This is more convincing than obviously bad code. Obviously bad code gets caught. Code that looks good gets waved through — by reviewers, by CI pipelines, by the developer's own judgment. The danger isn't code that fails visibly. It's code that fails invisibly.

Why it's wrong

AI-generated code is optimized for plausibility, not correctness. The model produces output that matches patterns from its training data — patterns of code that LOOKED correct in the millions of repositories it learned from. The output inherits the surface appearance of correctness without inheriting the underlying reasoning that made the original code correct.

Bender, Gebru, et al. (2021) formalized this in "On the Dangers of Stochastic Parrots" — LLMs are probabilistic models that stitch together sequences based on statistical likelihood, without reference to meaning or truth. The AI produces plausible code because it's predicting the most likely shape of a correct answer, not reasoning about correctness.

A 2023 Stanford study made this concrete: Perry et al. found that developers using AI assistants wrote significantly more insecure code than those without one — and were more likely to believe their code was secure. The AI made the code look so professional that the developer's critical thinking was bypassed.

Three specific failure modes:

Failure mode 1: Correct for the common case, wrong for the edge case

The AI handles the happy path flawlessly. It handles the most common error cases. It misses the edge case that matters — the one that constitutes your security boundary, your financial calculation precision, or your data integrity guarantee.

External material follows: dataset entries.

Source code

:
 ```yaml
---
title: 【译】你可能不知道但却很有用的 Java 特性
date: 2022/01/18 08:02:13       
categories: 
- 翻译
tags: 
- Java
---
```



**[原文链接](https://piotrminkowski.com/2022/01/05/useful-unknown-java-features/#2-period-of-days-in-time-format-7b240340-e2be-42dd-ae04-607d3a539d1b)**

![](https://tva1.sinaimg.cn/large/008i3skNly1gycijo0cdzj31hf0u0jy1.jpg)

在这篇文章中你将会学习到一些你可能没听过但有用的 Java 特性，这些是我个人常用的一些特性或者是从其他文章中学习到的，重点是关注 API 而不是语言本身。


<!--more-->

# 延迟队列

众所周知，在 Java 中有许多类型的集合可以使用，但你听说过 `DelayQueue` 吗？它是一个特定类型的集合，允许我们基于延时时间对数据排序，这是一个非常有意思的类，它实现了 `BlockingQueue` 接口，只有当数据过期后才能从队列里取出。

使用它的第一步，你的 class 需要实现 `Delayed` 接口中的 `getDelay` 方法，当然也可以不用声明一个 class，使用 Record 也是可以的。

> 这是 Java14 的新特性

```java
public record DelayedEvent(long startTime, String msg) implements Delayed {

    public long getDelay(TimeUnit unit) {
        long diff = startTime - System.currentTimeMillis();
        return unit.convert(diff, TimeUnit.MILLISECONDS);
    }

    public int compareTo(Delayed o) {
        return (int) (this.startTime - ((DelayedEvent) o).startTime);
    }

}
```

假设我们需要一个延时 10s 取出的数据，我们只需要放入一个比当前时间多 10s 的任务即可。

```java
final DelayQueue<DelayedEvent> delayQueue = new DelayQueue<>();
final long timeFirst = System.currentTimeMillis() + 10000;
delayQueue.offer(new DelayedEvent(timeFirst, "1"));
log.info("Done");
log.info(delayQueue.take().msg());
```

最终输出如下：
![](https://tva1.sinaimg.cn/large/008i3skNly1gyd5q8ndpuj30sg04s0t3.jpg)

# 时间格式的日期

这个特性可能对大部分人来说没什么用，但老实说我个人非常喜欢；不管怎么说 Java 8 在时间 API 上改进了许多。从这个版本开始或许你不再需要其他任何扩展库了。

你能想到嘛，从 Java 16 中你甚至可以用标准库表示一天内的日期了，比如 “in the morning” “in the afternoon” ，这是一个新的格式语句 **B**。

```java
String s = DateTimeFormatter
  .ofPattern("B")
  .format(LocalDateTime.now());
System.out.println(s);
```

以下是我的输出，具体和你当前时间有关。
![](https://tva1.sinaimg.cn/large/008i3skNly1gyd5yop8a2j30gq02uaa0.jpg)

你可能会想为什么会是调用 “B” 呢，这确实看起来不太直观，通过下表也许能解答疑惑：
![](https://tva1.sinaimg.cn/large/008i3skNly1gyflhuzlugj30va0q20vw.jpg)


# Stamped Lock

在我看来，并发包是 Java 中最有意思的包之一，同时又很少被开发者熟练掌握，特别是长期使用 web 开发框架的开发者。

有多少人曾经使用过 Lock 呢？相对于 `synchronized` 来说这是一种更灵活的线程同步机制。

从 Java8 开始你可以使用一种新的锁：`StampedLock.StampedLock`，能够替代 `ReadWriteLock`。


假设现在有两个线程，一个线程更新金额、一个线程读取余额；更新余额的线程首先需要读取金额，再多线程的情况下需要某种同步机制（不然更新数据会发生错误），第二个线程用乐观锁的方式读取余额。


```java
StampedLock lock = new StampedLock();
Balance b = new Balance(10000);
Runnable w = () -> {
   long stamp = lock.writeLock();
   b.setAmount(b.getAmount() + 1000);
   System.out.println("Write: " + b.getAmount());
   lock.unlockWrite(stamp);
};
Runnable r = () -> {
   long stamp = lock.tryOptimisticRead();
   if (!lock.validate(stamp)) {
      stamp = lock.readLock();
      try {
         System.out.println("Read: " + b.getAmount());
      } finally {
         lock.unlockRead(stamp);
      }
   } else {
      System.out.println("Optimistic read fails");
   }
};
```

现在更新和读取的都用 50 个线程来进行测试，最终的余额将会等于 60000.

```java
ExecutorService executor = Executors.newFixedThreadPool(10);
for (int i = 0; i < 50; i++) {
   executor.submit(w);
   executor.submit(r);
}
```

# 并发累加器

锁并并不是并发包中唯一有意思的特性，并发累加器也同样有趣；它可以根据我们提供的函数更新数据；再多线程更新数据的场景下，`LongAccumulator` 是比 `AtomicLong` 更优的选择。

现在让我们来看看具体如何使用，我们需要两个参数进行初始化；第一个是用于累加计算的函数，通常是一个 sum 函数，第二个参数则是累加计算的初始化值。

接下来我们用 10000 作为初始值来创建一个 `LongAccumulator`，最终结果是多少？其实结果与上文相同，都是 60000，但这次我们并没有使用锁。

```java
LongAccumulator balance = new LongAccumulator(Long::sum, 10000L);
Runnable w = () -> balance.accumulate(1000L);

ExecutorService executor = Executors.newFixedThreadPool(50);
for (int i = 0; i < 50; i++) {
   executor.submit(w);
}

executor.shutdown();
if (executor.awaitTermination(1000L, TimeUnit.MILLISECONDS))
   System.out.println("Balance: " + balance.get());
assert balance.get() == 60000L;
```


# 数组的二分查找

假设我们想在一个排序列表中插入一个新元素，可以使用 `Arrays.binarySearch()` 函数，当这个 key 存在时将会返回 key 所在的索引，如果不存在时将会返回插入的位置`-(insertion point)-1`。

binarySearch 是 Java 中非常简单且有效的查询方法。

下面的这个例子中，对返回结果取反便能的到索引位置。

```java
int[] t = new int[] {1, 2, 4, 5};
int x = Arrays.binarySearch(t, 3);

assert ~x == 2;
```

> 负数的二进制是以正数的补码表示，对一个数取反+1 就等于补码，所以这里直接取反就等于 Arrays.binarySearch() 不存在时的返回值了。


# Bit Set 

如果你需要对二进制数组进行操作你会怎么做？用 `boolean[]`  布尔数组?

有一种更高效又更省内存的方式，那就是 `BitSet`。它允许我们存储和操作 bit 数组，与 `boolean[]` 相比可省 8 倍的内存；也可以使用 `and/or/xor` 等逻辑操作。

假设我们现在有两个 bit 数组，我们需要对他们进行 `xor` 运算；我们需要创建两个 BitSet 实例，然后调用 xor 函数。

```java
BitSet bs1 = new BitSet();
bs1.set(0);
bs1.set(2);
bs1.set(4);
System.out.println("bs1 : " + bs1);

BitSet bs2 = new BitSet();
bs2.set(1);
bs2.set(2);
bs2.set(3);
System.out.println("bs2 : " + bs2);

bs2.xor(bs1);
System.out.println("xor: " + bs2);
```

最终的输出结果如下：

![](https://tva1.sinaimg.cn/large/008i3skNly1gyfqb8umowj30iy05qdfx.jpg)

// AI-generated: looks correct
func calculateInterest(principal float64, rate float64, days int) float64 {
    return principal * rate * float64(days) / 365.0
}

Compiles. Passes the test for a standard 30-day period. Reads well. But: leap years? Negative principal? Rate above 1.0? Days exceeding the term? Overflow on large principals? Each edge case is a potential financial error that won't surface in normal testing.

The AI didn't think about these cases. It pattern-matched a common interest calculation. The developer who would have WRITTEN this function would have encountered the edge cases during development — struggling with the leap year question, asking about negative values, checking the spec. Correctness comes from that struggle. The AI skipped it. OpenAI's own Codex evaluation (Chen et al., 2021) documented this: while Codex solved 70%+ of simple problems, performance dropped significantly as complexity or the need for specific logical constraints increased. AI is trained on the average code, meaning it defaults to the most common — and often least robust — implementation.

Failure mode 2: Locally correct, globally wrong

Each function is correct in isolation. The composition is wrong. Function A correctly parses input. Function B correctly transforms data. Function C correctly writes output. But A's output format doesn't match B's expected input. Or B's transformation assumes an ordering that A doesn't guarantee. Or C writes to a resource that A already locked.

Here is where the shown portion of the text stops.